Depuis son arrivée, la famille n’a pas éveillé les soupçons. Le fils, Yassin, a été grièvement blessé au combat. Les parents, tous deux médecins, ont tourné le dos à leur confort matériel en France pour venir le chercher et, afin de donner le change à l’État islamique (EI), ils travaillent à l’hôpital de Raqqa et forment les médecins de l’EI. Aux yeux des jihadistes, ils font figure, avec leurs deux filles, d’émigrés modèles et méritants. Malgré cette bonne image, encore faut-il trouver un bon prétexte pour obtenir une autorisation officielle de sortie du territoire. Car toute sortie est désormais interdite. Tout désir de retour en arrière peut être assimilé à de l’espionnage. Or, une condamnation pour espionnage au sein de l’EI peut déboucher, en dernier ressort, sur la peine de mort.
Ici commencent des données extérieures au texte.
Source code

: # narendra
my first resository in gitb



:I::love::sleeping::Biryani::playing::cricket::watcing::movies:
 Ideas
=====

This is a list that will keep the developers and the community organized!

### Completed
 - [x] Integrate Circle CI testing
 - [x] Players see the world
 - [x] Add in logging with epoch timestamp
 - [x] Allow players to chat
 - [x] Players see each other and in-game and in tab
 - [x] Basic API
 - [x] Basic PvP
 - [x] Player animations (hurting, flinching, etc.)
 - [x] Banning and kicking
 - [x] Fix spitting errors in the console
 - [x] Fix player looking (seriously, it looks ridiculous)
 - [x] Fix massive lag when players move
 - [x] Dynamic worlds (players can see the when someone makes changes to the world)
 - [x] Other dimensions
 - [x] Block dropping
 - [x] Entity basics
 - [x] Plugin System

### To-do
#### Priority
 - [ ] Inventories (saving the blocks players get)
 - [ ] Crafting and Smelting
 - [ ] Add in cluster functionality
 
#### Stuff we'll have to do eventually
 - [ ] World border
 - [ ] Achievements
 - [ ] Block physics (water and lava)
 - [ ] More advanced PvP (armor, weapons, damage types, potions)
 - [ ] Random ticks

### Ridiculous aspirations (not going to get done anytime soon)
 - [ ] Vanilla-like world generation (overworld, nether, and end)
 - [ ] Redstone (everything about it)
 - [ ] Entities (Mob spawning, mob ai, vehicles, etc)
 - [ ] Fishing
L’excuse, expliquent aux Jours les parents de Yassin, sera d’aller chercher à la frontière turque leur troisième fille, enceinte et prétendument désireuse, elle aussi, de rejoindre le califat. Pour ce déplacement, Faycal obtient l’autorisation de son émir, « Abu Noël », que les parents de Yassin ont surnommé ainsi en raison de sa barbe blanche (lire l’épisode 5, « Les médecins français de Raqqa »). L’assistant de l’émir dresse le document officiel ; il propose même de les accompagner. La route est dangereuse et une simple erreur de direction à une intersection risquerait de les conduire dans les bras du camp ennemi, derrière les lignes pro-Bachar. Fayçal décline poliment.

Ce premier document permet d’en obtenir un second, auprès cette fois de l’« office de l’émigration et de la hijra du wali de Raqqa ». Ce nouvel organe, dernier-né de la bureaucratie de l’EI, est notamment chargé de lutter contre les désertions. Elles sont de plus en plus nombreuses. Environ 250 déçus français du jihad en Syrie ont fait le chemin inverse, selon les chiffres du ministère de l’Intérieur, soit quasiment un jihadiste sur quatre. L’instance d’émigration fournit un papier officiel, un laisser-passer pour franchir le poste-frontière de Tal Abyad. Située à 90 km au nord de Raqqa, cette petite ville est, à ce moment-là, le principal point de passage entre l’EI et la Turquie. Tout y passe : marchandises, combattants et réfugiés.
La famille prévient son avocate en France.